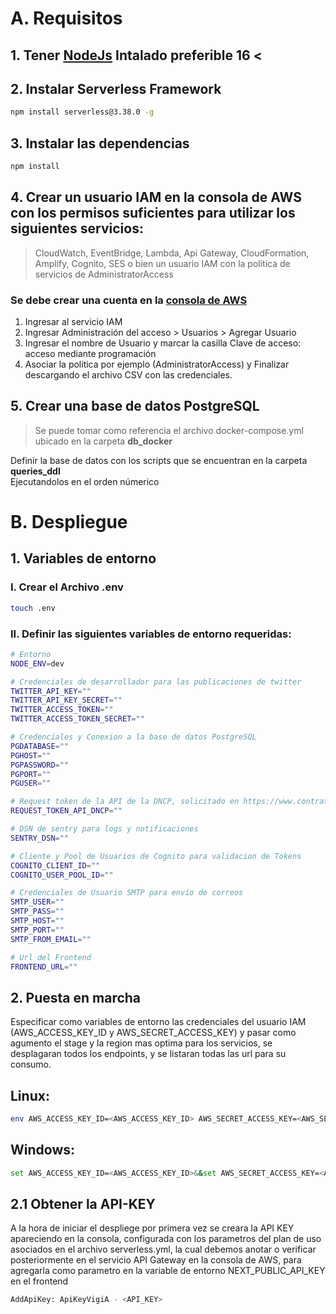# A. Requisitos
## 1. Tener [NodeJs](https://nodejs.org/es/) Intalado preferible 16 <

## 2. Instalar Serverless Framework
```sh
npm install serverless@3.38.0 -g
```
## 3. Instalar las dependencias
```sh
npm install 
```
## 4. Crear un usuario IAM en la consola de AWS con los permisos suficientes para utilizar los siguientes servicios:
> CloudWatch, EventBridge, Lambda, Api Gateway, CloudFormation, Amplify, Cognito, SES o bien un usuario IAM con la politica de servicios de AdministratorAccess

### Se debe crear una cuenta en la [consola de AWS](https://aws.amazon.com/es/)

1. Ingresar al servicio IAM
2. Ingresar Administración del acceso > Usuarios > Agregar Usuario
3. Ingresar el nombre de Usuario y marcar la casilla Clave de acceso: acceso mediante programación
4. Asociar la politica por ejemplo  (AdministratorAccess) y Finalizar descargando el archivo CSV con las credenciales.

## 5. Crear una base de datos PostgreSQL
> Se puede  tomar como referencia  el archivo docker-compose.yml ubicado en la carpeta **db_docker**

Definir la base de datos con los scripts que se encuentran en la carpeta **queries_ddl**  
Ejecutandolos en el orden númerico

# B. Despliegue

## 1. Variables de entorno
### I. Crear el Archivo .env 
```sh
touch .env
```
### II. Definir las siguientes variables de entorno requeridas:
```sh
# Entorno
NODE_ENV=dev

# Credenciales de desarrollador para las publicaciones de twitter
TWITTER_API_KEY=""
TWITTER_API_KEY_SECRET=""
TWITTER_ACCESS_TOKEN=""
TWITTER_ACCESS_TOKEN_SECRET=""

# Credenciales y Conexion a la base de datos PostgreSQL
PGDATABASE=""
PGHOST=""
PGPASSWORD=""
PGPORT=""
PGUSER=""

# Request token de la API de la DNCP, solicitado en https://www.contrataciones.gov.py/datos/adm/signup
REQUEST_TOKEN_API_DNCP=""

# DSN de sentry para logs y notificaciones
SENTRY_DSN=""

# Cliente y Pool de Usuarios de Cognito para validacion de Tokens
COGNITO_CLIENT_ID=""
COGNITO_USER_POOL_ID=""

# Credenciales de Usuario SMTP para envio de correos
SMTP_USER=""
SMTP_PASS=""
SMTP_HOST=""
SMTP_PORT=""
SMTP_FROM_EMAIL=""

# Url del Frontend
FRONTEND_URL=""
```

## 2. Puesta en marcha
Especificar como variables de entorno las credenciales del usuario IAM (AWS_ACCESS_KEY_ID y AWS_SECRET_ACCESS_KEY) y pasar como agumento el stage y la region mas optima para los servicios, se desplagaran todos los endpoints, y se listaran todas las url para su consumo.
## Linux:
```sh
env AWS_ACCESS_KEY_ID=<AWS_ACCESS_KEY_ID> AWS_SECRET_ACCESS_KEY=<AWS_SECRET_ACCESS_KEY> sls deploy --stage dev --region sa-east-1
```

## Windows:
```sh
set AWS_ACCESS_KEY_ID=<AWS_ACCESS_KEY_ID>&&set AWS_SECRET_ACCESS_KEY=<AWS_SECRET_ACCESS_KEY>&& sls deploy --stage dev --region sa-east-1
```

## 2.1 Obtener la API-KEY
A la hora de iniciar el despliege por primera vez se creara la API KEY apareciendo en la consola, configurada con los parametros del plan de uso asociados en el archivo serverless.yml, la cual debemos anotar o verificar posteriormente en el servicio API Gateway en la consola de AWS, para agregarla como parametro en la variable de entorno NEXT_PUBLIC_API_KEY en el frontend

```sh
AddApiKey: ApiKeyVigiA - <API_KEY>
```


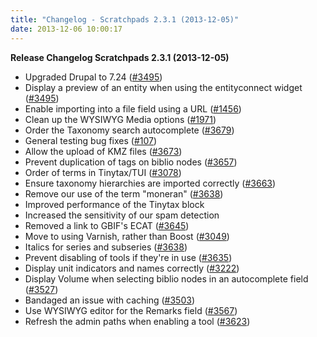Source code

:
 ```yaml
---
title: "Changelog - Scratchpads 2.3.1 (2013-12-05)"
date: 2013-12-06 10:00:17
---
```


<strong>Release Changelog
Scratchpads 2.3.1 (2013-12-05)</strong>

- Upgraded Drupal to 7.24 (<a href="http://support.scratchpads.eu/issues/3495">#3495</a>)
- Display a preview of an entity when using the entityconnect widget (<a href="http://support.scratchpads.eu/issues/1297">#3495</a>)
- Enable importing into a file field using a URL (<a href="http://support.scratchpads.eu/issues/1456">#1456</a>)
- Clean up the WYSIWYG Media options (<a href="http://support.scratchpads.eu/issues/1971">#1971</a>)
- Order the Taxonomy search autocomplete (<a href="http://support.scratchpads.eu/issues/3679">#3679</a>)
- General testing bug fixes (<a href="http://support.scratchpads.eu/issues/107">#107</a>)
- Allow the upload of KMZ files (<a href="http://support.scratchpads.eu/issues/3673">#3673</a>)
- Prevent duplication of tags on biblio nodes (<a href="http://support.scratchpads.eu/issues/3657">#3657</a>)
- Order of terms in Tinytax/TUI (<a href="http://support.scratchpads.eu/issues/3078">#3078</a>)
- Ensure taxonomy hierarchies are imported correctly (<a href="http://support.scratchpads.eu/issues/3663">#3663</a>)
- Remove our use of the term "moneran" (<a href="http://support.scratchpads.eu/issues/3638">#3638</a>)
- Improved performance of the Tinytax block
- Increased the sensitivity of our spam detection
- Removed a link to GBIF's ECAT (<a href="http://support.scratchpads.eu/issues/3645">#3645</a>)
- Move to using Varnish, rather than Boost (<a href="http://support.scratchpads.eu/issues/3049">#3049</a>)
- Italics for series and subseries (<a href="http://support.scratchpads.eu/issues/3638">#3638</a>)
- Prevent disabling of tools if they're in use (<a href="http://support.scratchpads.eu/issues/3635">#3635</a>)
- Display unit indicators and names correctly (<a href="http://support.scratchpads.eu/issues/3222">#3222</a>)
- Display Volume when selecting biblio nodes in an autocomplete field (<a href="http://support.scratchpads.eu/issues/3527">#3527</a>)
- Bandaged an issue with caching (<a href="http://support.scratchpads.eu/issues/3503">#3503</a>)
- Use WYSIWYG editor for the Remarks field (<a href="http://support.scratchpads.eu/issues/3567">#3567</a>)
- Refresh the admin paths when enabling a tool (<a href="http://support.scratchpads.eu/issues/3623">#3623</a>)
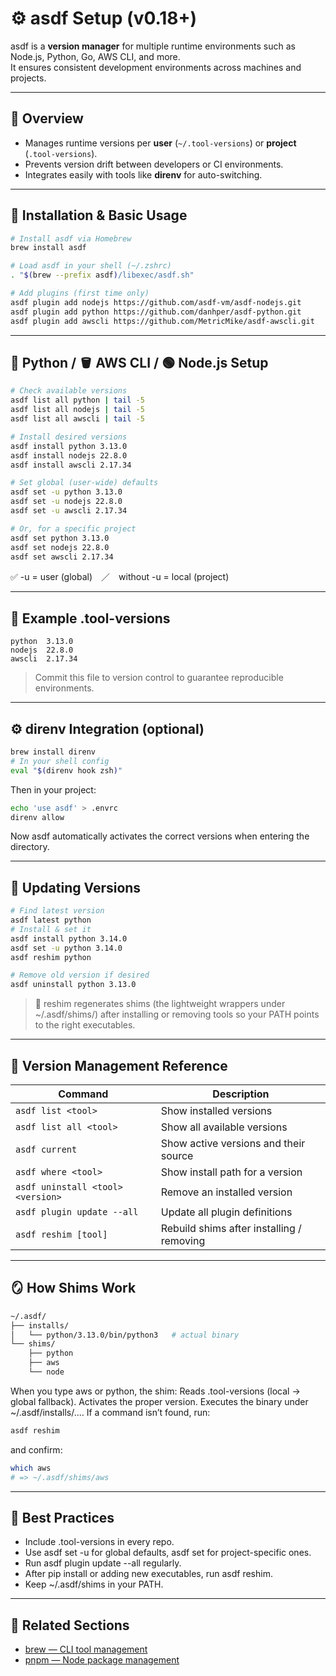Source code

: # ⚙️ asdf Setup (v0.18+)

asdf is a **version manager** for multiple runtime environments such as Node.js, Python, Go, AWS CLI, and more.  
It ensures consistent development environments across machines and projects.

---

## 🧭 Overview

* Manages runtime versions per **user** (`~/.tool-versions`) or **project** (`.tool-versions`).
* Prevents version drift between developers or CI environments.
* Integrates easily with tools like **direnv** for auto-switching.

---

## 🚀 Installation & Basic Usage

```bash
# Install asdf via Homebrew
brew install asdf

# Load asdf in your shell (~/.zshrc)
. "$(brew --prefix asdf)/libexec/asdf.sh"

# Add plugins (first time only)
asdf plugin add nodejs https://github.com/asdf-vm/asdf-nodejs.git
asdf plugin add python https://github.com/danhper/asdf-python.git
asdf plugin add awscli https://github.com/MetricMike/asdf-awscli.git
```
---

## 🐍 Python / 🪣 AWS CLI / 🟢 Node.js Setup

```bash
# Check available versions
asdf list all python | tail -5
asdf list all nodejs | tail -5
asdf list all awscli | tail -5

# Install desired versions
asdf install python 3.13.0
asdf install nodejs 22.8.0
asdf install awscli 2.17.34

# Set global (user-wide) defaults
asdf set -u python 3.13.0
asdf set -u nodejs 22.8.0
asdf set -u awscli 2.17.34

# Or, for a specific project
asdf set python 3.13.0
asdf set nodejs 22.8.0
asdf set awscli 2.17.34
```

✅ -u = user (global) ／ without -u = local (project)

---

## 📄 Example .tool-versions

```text
python  3.13.0
nodejs  22.8.0
awscli  2.17.34
```

> Commit this file to version control to guarantee reproducible environments.

---

## ⚙️ direnv Integration (optional)

```bash
brew install direnv
# In your shell config
eval "$(direnv hook zsh)"
```

Then in your project:

```bash
echo 'use asdf' > .envrc
direnv allow
```

Now asdf automatically activates the correct versions when entering the directory.

---

## 🔄 Updating Versions

```bash
# Find latest version
asdf latest python
# Install & set it
asdf install python 3.14.0
asdf set -u python 3.14.0
asdf reshim python

# Remove old version if desired
asdf uninstall python 3.13.0
```

> 🧩 reshim regenerates shims (the lightweight wrappers under ~/.asdf/shims/)
> after installing or removing tools so your PATH points to the right executables.

---

## 🧱 Version Management Reference

| Command                           | Description                               |
| --------------------------------- | ----------------------------------------- |
| `asdf list <tool>`                | Show installed versions                   |
| `asdf list all <tool>`            | Show all available versions               |
| `asdf current`                    | Show active versions and their source     |
| `asdf where <tool>`               | Show install path for a version           |
| `asdf uninstall <tool> <version>` | Remove an installed version               |
| `asdf plugin update --all`        | Update all plugin definitions             |
| `asdf reshim [tool]`              | Rebuild shims after installing / removing |

---

## 🪞 How Shims Work

```bash
~/.asdf/
├── installs/
│   └── python/3.13.0/bin/python3   # actual binary
└── shims/
    ├── python
    ├── aws
    └── node
```

When you type aws or python, the shim:
Reads .tool-versions (local → global fallback).
Activates the proper version.
Executes the binary under ~/.asdf/installs/....
If a command isn’t found, run:

```bash
asdf reshim
```

and confirm:

```bash
which aws
# => ~/.asdf/shims/aws
```

---

## 🧩 Best Practices

- Include .tool-versions in every repo.
- Use asdf set -u for global defaults, asdf set for project-specific ones.
- Run asdf plugin update --all regularly.
- After pip install or adding new executables, run asdf reshim.
- Keep ~/.asdf/shims in your PATH.

---

## 🔗 Related Sections

* [brew — CLI tool management](../brew/README.md)
* [pnpm — Node package management](../pnpm/README.md)
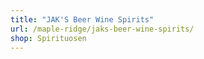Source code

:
 ```yaml
---
title: "JAK'S Beer Wine Spirits"
url: /maple-ridge/jaks-beer-wine-spirits/
shop: Spirituosen
---
```


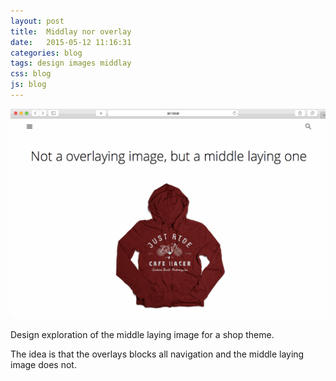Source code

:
 ```yaml
---
layout: post
title:  Middlay nor overlay 
date:   2015-05-12 11:16:31
categories: blog
tags: design images middlay  
css: blog
js: blog
---
```


![Middlay](/dist/img/middlay.gif)

Design exploration of the middle laying image for a shop theme.

The idea is that the overlays blocks all navigation and the middle laying image does not.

[WHAT TO PRODUCE]
Go through the data above and find the lines with the word "installing". Copy each of those lines.

[RESPONSE]
> after installing or removing tools so your PATH points to the right executables.
| `asdf reshim [tool]`              | Rebuild shims after installing / removing |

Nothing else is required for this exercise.